Per Fabrizio Ricca, capogruppo della Lega in Comune, si tratta di un vero e proprio sabotaggio delle Olimpiadi 2026 in Piemonte quello messo in atto dalla sindaca Chiara Appendino che rifiuta ogni dialogo con Milano e Cortina o qualunque soluzione alternativa alla candidatura della sola Torino.

«E’ evidente, a questo punto, – afferma Ricca – che Chiara Appendino ha deciso non soltanto di dire ‘no’ alle Olimpiadi ma di sabotare anche qualsiasi tentativo di riportarle in Piemonte».

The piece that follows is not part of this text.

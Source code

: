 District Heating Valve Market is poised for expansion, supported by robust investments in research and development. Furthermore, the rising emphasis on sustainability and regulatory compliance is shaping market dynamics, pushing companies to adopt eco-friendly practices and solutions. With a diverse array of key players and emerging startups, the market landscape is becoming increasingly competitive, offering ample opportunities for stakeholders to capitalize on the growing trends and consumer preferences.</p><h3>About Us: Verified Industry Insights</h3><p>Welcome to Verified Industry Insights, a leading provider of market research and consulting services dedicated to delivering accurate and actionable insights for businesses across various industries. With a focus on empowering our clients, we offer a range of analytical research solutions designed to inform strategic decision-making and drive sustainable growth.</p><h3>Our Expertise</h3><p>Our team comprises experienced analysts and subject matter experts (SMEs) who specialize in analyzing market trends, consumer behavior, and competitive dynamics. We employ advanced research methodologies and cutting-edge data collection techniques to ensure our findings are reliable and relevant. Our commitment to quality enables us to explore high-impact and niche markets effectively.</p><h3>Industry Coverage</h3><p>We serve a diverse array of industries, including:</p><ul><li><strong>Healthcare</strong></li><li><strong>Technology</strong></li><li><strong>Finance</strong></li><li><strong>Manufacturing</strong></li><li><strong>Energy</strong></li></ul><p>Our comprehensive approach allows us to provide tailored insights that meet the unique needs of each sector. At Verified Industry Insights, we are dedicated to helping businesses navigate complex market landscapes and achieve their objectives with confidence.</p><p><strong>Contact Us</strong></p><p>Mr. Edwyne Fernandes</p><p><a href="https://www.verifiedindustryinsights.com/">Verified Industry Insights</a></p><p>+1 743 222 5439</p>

Ricca ha commentato anche la decisione della sindaca di non dare comunicazioni in aula sulla vicenda nel corso del Consiglio comunale di lunedì: «Con questa mossa la Sindaca prende tempo per far naufragare ogni tentativo che si sarebbe potuto mettere in atto per sanare i danni fatti dalla sua maggioranza e dimostra di non tenere in minima considerazione la tanto sbandierata ‘trasparenza’. Nessun dialogo con le opposizioni e con la sua stessa maggioranza, quindi, ma soltanto silenzio per portare a definitivo compimento quello che, evidentemente, era il vero obiettivo degli ultimi mesi: impedire che Torino potesse ospitare nuovamente le Olimpiadi».